Michael Bergin Co-Author
Duke University
 
David Carlson Co-Author
Duke University
 
Zachary Calhoun Speaker
Duke University
 
Wednesday, Aug 6: 9:15 AM - 9:35 AM
Topic-Contributed Paper Session 
Music City Center 
The urban heat island (UHI) effect intensifies heat stress, disproportionately impacting health outcomes and energy demand in densely built neighborhoods. In Durham County, North Carolina, urban–rural temperature differences can exceed 10°C during the hottest times of the year. Accurately modeling this variability requires dense temperature observations—yet such networks are rarely available. Personal weather stations (PWSs) offer a promising alternative: there are over 300 sensors in Durham recording hourly temperature. However, these stations are unevenly distributed, with generally more representation in wealthier neighborhoods. Given the well-documented association between income and urban heat exposure, models relying solely on PWS data risk underestimating heat stress in lower-income areas.
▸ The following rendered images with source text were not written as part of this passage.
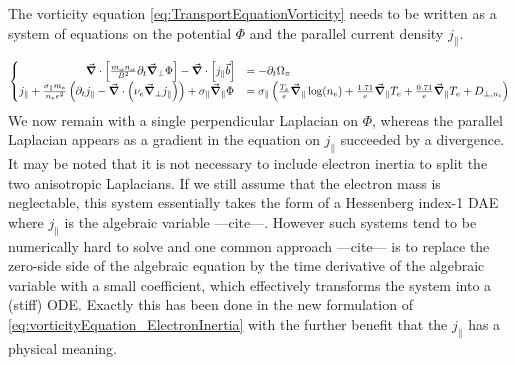 The vorticity equation \autoref{eq:TransportEquationVorticity} needs to be written as a system of equations on the potential $\Phi$ and the parallel current density $j_\parallel$.

\begin{equation}
	\label{eq:vorticityEquation_ElectronInertia}
	\begin{cases}
		\qquad\qquad\qquad\vec{\grad}\cdot\left[\frac{m_\alpha n_\alpha}{ B^2}\partial_t\vec{\grad}_\perp\Phi\right] - \vec{\grad}\cdot\left[j_\parallel\vec{b}\right]&=  - \partial_t \Omega_\pi \\
		j_\parallel + \frac{\sigma_\parallel m_e}{n_ee^2} \left(\partial_t j_\parallel - \vec{\grad}\cdot\left(\nu_e\vec{\grad}_\perp j_\parallel\right)\right) + \sigma_\parallel \vec{\grad}_\parallel\Phi &= \sigma_\parallel \left(\frac{T_e}{e}\vec{\grad}_\parallel\log(n_e) + \frac{1.71}{e}\vec{\grad}_\parallel T_e + \frac{0.71}{e}\vec{\grad}_\parallel T_e + D_{\perp,u_i}\right)
	\end{cases}
\end{equation}
We now remain with a single perpendicular Laplacian on $\Phi$, whereas the parallel Laplacian appears as a gradient in the equation on $j_\parallel$ succeeded by a divergence. It may be noted that it is not necessary to include electron inertia to split the two anisotropic Laplacians. If we still assume that the electron mass is neglectable, this system essentially takes the form of a Hessenberg index-1 DAE where $j_\parallel$ is the algebraic variable ---cite---. However such systems tend to be numerically hard to solve and one common approach ---cite--- is to replace the zero-side side of the algebraic equation by the time derivative of the algebraic variable with a small coefficient, which effectively transforms the system into a (stiff) ODE. Exactly this has been done in the new formulation of \autoref{eq:vorticityEquation_ElectronInertia} with the further benefit that the $j_\parallel$ has a physical meaning.


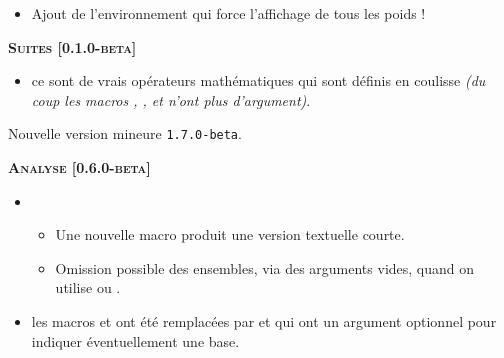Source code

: \documentclass[12pt,a4paper]{book}
\begin{document}
\begin{description}
\begin{itemize}[itemsep=.5em]
\begin{itemize}[itemsep=.5em]
        \item Ajout de l'environnement  qui force l'affichage de tous les poids !
    \end{itemize}
\end{itemize}


\separation




\begin{center}
    \textbf{\textsc{Suites [0.1.0-beta]}}
\end{center}

\begin{itemize}[itemsep=.5em]
    \item {}
          ce sont de vrais opérateurs mathématiques qui sont définis en coulisse \emph{(du coup les macros , ,  et  n'ont plus d'argument)}.   
\end{itemize}


\separation

\end{description}\begin{description}
\medskip
\item[2020-08-06] Nouvelle version mineure \verb+1.7.0-beta+.




\begin{center}
    \textbf{\textsc{Analyse [0.6.0-beta]}}
\end{center}

\begin{itemize}[itemsep=.5em]
    \item {}
    \begin{itemize}[itemsep=.5em]
        \item Une nouvelle macro  produit une version textuelle courte.

        \item Omission possible des ensembles, via des arguments vides, quand on utilise  ou .
    \end{itemize}


    \item {}
          les macros  et  ont été remplacées par  et  qui ont un argument optionnel pour indiquer éventuellement une base.


\end{itemize}
\end{description}
\end{document}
To address this, we apply a preferential sampling correction to a spatial model of temperature, explicitly accounting for the unequal distribution of sensors. The correction reveals that omitting preferentiality leads to an average 1°C underestimation of July evening temperatures in lower-income neighborhoods. We validate this result by comparison with a non-preferentially sampled dataset, showing that the correction improves agreement across datasets, with the Pearson correlation increasing by as much as a factor of 2.
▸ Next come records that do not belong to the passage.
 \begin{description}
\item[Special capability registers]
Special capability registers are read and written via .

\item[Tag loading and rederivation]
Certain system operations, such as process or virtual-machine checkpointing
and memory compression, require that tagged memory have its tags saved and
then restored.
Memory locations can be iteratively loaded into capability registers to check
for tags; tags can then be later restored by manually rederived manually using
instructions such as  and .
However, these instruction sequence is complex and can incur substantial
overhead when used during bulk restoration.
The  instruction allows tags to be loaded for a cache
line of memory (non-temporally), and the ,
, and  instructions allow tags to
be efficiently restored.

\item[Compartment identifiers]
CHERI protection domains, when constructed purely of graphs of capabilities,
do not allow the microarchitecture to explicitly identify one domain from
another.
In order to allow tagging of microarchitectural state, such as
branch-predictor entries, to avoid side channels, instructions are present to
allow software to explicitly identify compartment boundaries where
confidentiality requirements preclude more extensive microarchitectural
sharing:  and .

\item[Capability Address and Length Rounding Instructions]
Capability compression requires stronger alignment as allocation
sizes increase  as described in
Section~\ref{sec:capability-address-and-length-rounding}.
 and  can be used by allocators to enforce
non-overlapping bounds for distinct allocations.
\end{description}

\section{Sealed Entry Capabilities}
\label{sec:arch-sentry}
These findings underscore the importance of correcting for preferential sampling in urban heat monitoring and highlight the value of citizen science data. Ongoing work scales this approach statewide, using PWSs to: (1) estimate neighborhood-level heat stress across North Carolina, and (2) develop spatiotemporal models of urban temperature that may be applied to other locations worldwide. For scalability, we employ sparse variational Gaussian processes and adapt the point process model to capture city-specific sampling patterns—recognizing that not all cities exhibit the same level of preferentiality. Finally, we explore alternative spatiotemporal model formulations that use importance weighting on covariates to address bias without relying on a shared latent process.

Keywords

Environmental health

Heat stress

Preferential sampling

Model validation

Urban climate